Why wiki knowledge projects are so fascinating to so many
The sheer number of fields that are intensely interested in wiki knowledge communities is staggering. (I’ve learned this partly because I’ve been invited to speak by a surprisingly varied assortment of groups.) I’ve been meaning to write about this for a while. Here goes (in no particular order):
- Philosophy - social epistemologists are fascinated by the change in standards of knowledge implicit in a wiki encyclopedia like Wikipedia; there are semi-serious metaphysical issues in the relativistic notions lampooned by Stephen Colbert as “wikiality.”
- Library and information science - two of the field’s concerns are credibility of information and how people get their information; people now get a lot of information online via wiki…
- Communication - the game-changing conversational and production dynamics of wikis are fascinating
- Journalism - the idea of a really big collaborative news wiki, not yet successful but seemingly possible, is frightening and fascinating to journalists
- English/writing - the notion of asynchronous, distributed collaborative writing, wiki-style, has a lot of English majors hot and bothered
- Publishing business - massive groups of volunteers working together to create something that is actually usable by people outside those groups poses a potential threat to, and opportunity for, the traditional publishing business model
- Internet business - ooh! A new way for Silicon Valley entrepreneurs to exploit the sheep and make money!
- Computer science - it’s a major new Internet phenomenon, and CS people study the Internet
- Anthropology and Sociology - wiki communities are possibly more fascinating than the ordinary online community because they involve not just interaction but strong collaboration; the description and quantification of such social behavior is fascinating for people in these fields
- Political science and philosophy - what sort of communities are wiki communities? How are they governed? How should they be governed? (A particular interest of mine.)
- Government - governments are intensely interested in wikis because they allow large numbers of people to organize information together, and one of the biggest headaches in governing is precisely how to let large numbers of people to organize information together
- Futurology - wikis like Wikipedia (and maybe Citizendium) portend great things, because they can bring together millions of people in a common cause; what does that mean for the future?
- Activism - see above, the part about millions of people in a common cause.
- Nonprofits - I was surprised to learn, a few years ago, that Wikipedia is the great success story of the nonprofit world; but this shouldn’t have been surprising, because Wikipedia et al. successfully harness zillions of unpaid volunteers, which is exactly what nonprofits dream of doing.
- The open source/free culture community - because these communities produce free knowledge
- Education - Wikipedia and, potentially, Citizendium and a children’s encyclopedia I would like to see created, have forever changed the way most kids, and college and even grad students, study; and educationists, who love love love group work, are highly interested in how wiki can be used as a teaching tool.
- Science and research generally - the impact of wiki knowledge resources on the perception of their fields, and the possibility of using wikis to organize their knowledge, is highly interesting to researchers of all sorts.
Is anyone else as amazed as I am at the sheer number of disciplines interested in the topic?
Why are wiki knowledge projects of such intense and broad-based interest?
There’s a good reason.
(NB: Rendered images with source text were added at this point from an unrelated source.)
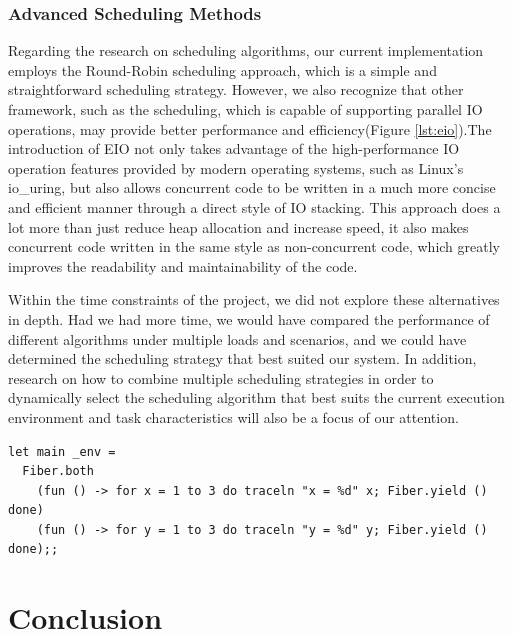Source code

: \documentclass{l4proj}
\begin{document}
\subsection{Advanced Scheduling Methods}

Regarding the research on scheduling algorithms, our current implementation employs the Round-Robin scheduling approach, which is a simple and straightforward scheduling strategy. However, we also recognize that other framework, such as the \cite{_2024_ocamlmulticoreeio} scheduling, which is capable of supporting parallel IO operations, may provide better performance and efficiency(Figure \ref{lst:eio}).The introduction of EIO not only takes advantage of the high-performance IO operation features provided by modern operating systems, such as Linux's io\_uring, but also allows concurrent code to be written in a much more concise and efficient manner through a direct style of IO stacking. This approach does a lot more than just reduce heap allocation and increase speed, it also makes concurrent code written in the same style as non-concurrent code, which greatly improves the readability and maintainability of the code.

Within the time constraints of the project, we did not explore these alternatives in depth. Had we had more time, we would have compared the performance of different algorithms under multiple loads and scenarios, and we could have determined the scheduling strategy that best suited our system. In addition, research on how to combine multiple scheduling strategies in order to dynamically select the scheduling algorithm that best suits the current execution environment and task characteristics will also be a focus of our attention.

\noindent\begin{minipage}{\linewidth}
\lstset{style=ocamlstyle}
\begin{lstlisting}[caption={Example of running two threads of execution concurrently using Eio.Fiber}, label={lst:eio}]
let main _env =
  Fiber.both
    (fun () -> for x = 1 to 3 do traceln "x = %d" x; Fiber.yield () done)
    (fun () -> for y = 1 to 3 do traceln "y = %d" y; Fiber.yield () done);;
\end{lstlisting}
\end{minipage}


\chapter{Conclusion}    
\end{document}
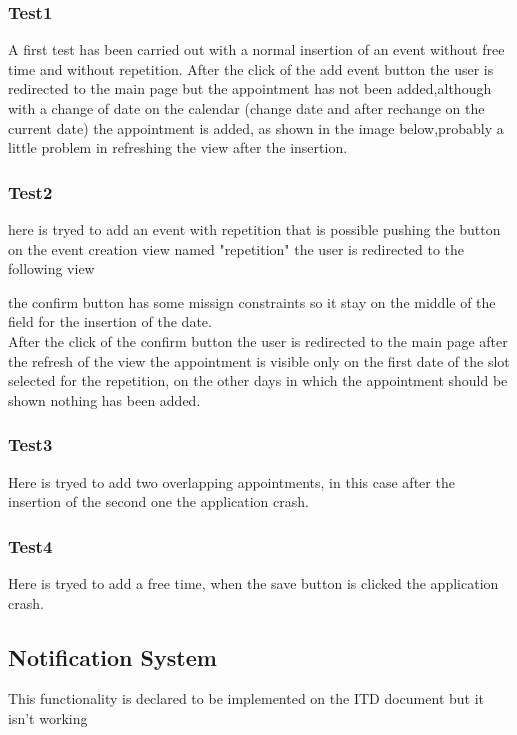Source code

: \subsubsection{Test1}
A first test has been carried out with a normal insertion of an event without free time and without repetition.
After the click of the add event button the user is redirected to the main page but the appointment has not been added,although with a change of date on the calendar (change date and after rechange on the current date) the appointment is added, as shown in the image below,probably a little problem in refreshing the view after the insertion.


\subsubsection{Test2}
here is tryed to add an event with repetition that is possible pushing the button on the event creation view named "repetition" the user is redirected to the following view


the confirm button has some missign constraints so it stay on the middle of the field for the insertion of the date.\\
After the click of the confirm button the user is redirected to the main page after the refresh of the view the appointment is visible only on the first date of the slot selected for the repetition, on the other days in which the appointment should be shown nothing has been added.

\subsubsection{Test3}
Here is tryed to add two overlapping appointments, in this case after the insertion of the second one the application crash.

\subsubsection{Test4}
Here is tryed to add a free time, when the save button is clicked the application crash.

\subsection{Notification System}
This functionality is declared to be implemented on the ITD document but it isn't working

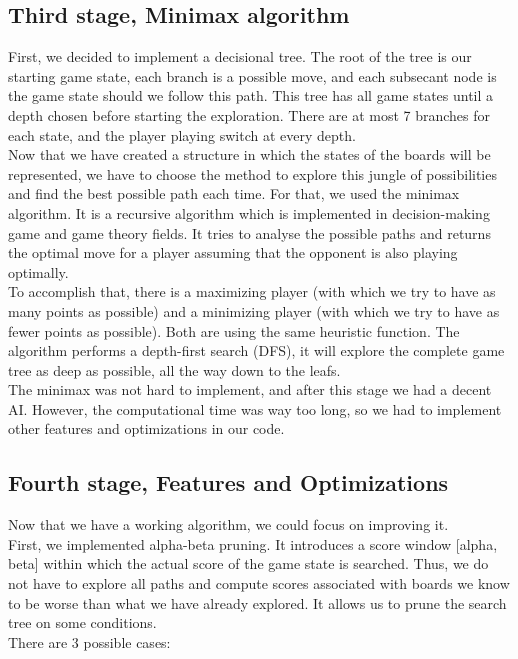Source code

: \documentclass[12pt, a4paper, oneside]{report}
\begin{document}
	\subsection{Third stage, Minimax algorithm}

	First, we decided to implement a decisional tree. The root of the tree is our starting game state, each branch is a possible move, and each subsecant node is the game state should we follow this path. This tree has all game states until a depth chosen before starting the exploration. There are at most 7 branches for each state, and the player playing switch at every depth. \\

	Now that we have created a structure in which the states of the boards will be represented, we have to choose the method to explore this jungle of possibilities and find the best possible path each time. For that, we used the minimax algorithm. It is a recursive algorithm which is implemented in decision-making game and game theory fields. It tries to analyse the possible paths and returns the optimal move for a player assuming that the opponent is also playing optimally. \\

	To accomplish that, there is a maximizing player (with which we try to have as many points as possible) and a minimizing player (with which we try to have as fewer points as possible). Both are using the same heuristic function. The algorithm performs a depth-first search (DFS), it will explore the complete game tree as deep as possible, all the way down to the leafs. \\
	The minimax was not hard to implement, and after this stage we had a decent AI. However, the computational time was way too long, so we had to implement other features and optimizations in our code. \\

	\subsection{Fourth stage, Features and Optimizations}
	Now that we have a working algorithm, we could focus on improving it. \\

	First, we implemented alpha-beta pruning. It introduces a score window [alpha, beta] within which the actual score of the game state is searched. Thus, we do not have to explore all paths and compute scores associated with boards we know to be worse than what we have already explored. It allows us to prune the search tree on some conditions. \\
	There are 3 possible cases:
\end{document}
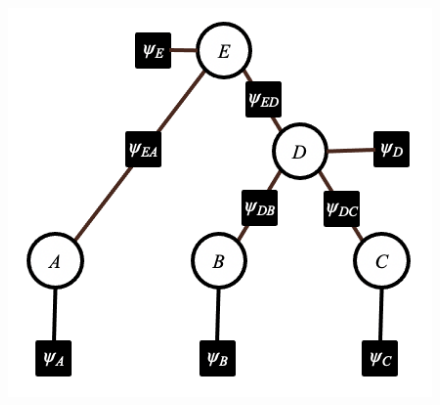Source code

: \documentclass[11pt,addpoints,answers]{exam}
\numberwithin{equation}{section} %
\numberwithin{figure}{section} %
\numberwithin{table}{section} %
\begin{document}
\noindent
\begin{minipage}{.4\textwidth}

\begin{figure}[H]
    \centering
    \includegraphics[width=\textwidth]{fig/tree_binary.png}
    \caption{}
    \label{fig:tree_abcde}
\end{figure}

\end{minipage}%
\end{document}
It’s because of what wiki knowledge projects are.
They are a new thing under the sun: international communities of volunteers that collaboratively produce free knowledge, information of use to everyone, distributed online; and, in the form of Wikipedia and soon the Citizendium too, they are remarkably huge and well-used. The mere description is enough to get a whole bunch of people excited about these communities, even if they don’t understand them very well.
But there is an even more essential explanation: wiki knowledge projects are an enormous coming-together of people to understand the world. Long ago in the 1990s and in the dark ages before that, learning and imparting knowledge socially was as it were fractured, done through a variety of institutions: schools, universities, newspapers, magazines, journals, books, and of course informally in groups. And these institutions were inherently separated by space and time. Most of these institutions will continue, I am sure; they have their place. But the Internet provides a way that everyone, globally, of all ages, of all professions, of various educational attainment, can participate together in the same (virtual) place and at the same time, in both the creation and consumption of a new sort of knowledge project.
I think most people have vaguely, but not quite, realized that we are coming to grips with a new kind of knowledge institution – one that has the potential to be as powerful as any that has come before it, or more so. (I introduced the idea of wikis as a new institution in this paper.) Everyone may not quite understand what they’re dealing with, but a growing number of people understand that this new institution is very deeply important.
And over the coming years, they will realize that it is deeply important that we get it right.